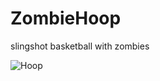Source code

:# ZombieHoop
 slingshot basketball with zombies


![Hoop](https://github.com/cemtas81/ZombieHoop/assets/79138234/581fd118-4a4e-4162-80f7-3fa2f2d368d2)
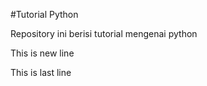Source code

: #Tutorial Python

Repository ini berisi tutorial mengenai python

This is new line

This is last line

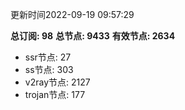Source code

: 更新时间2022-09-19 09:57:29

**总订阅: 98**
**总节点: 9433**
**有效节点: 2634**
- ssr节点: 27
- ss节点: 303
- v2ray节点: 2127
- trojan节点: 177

▶ [Exercise]:
Set down the entries exactly as they appear, with every picture left out.

▶ [Solution below]:
Source code

:# ZombieHoop
 slingshot basketball with zombies


![Hoop](https://github.com/cemtas81/ZombieHoop/assets/79138234/581fd118-4a4e-4162-80f7-3fa2f2d368d2)
Source code

: #Tutorial Python

Repository ini berisi tutorial mengenai python

This is new line

This is last line

Source code

: 更新时间2022-09-19 09:57:29

**总订阅: 98**
**总节点: 9433**
**有效节点: 2634**
- ssr节点: 27
- ss节点: 303
- v2ray节点: 2127
- trojan节点: 177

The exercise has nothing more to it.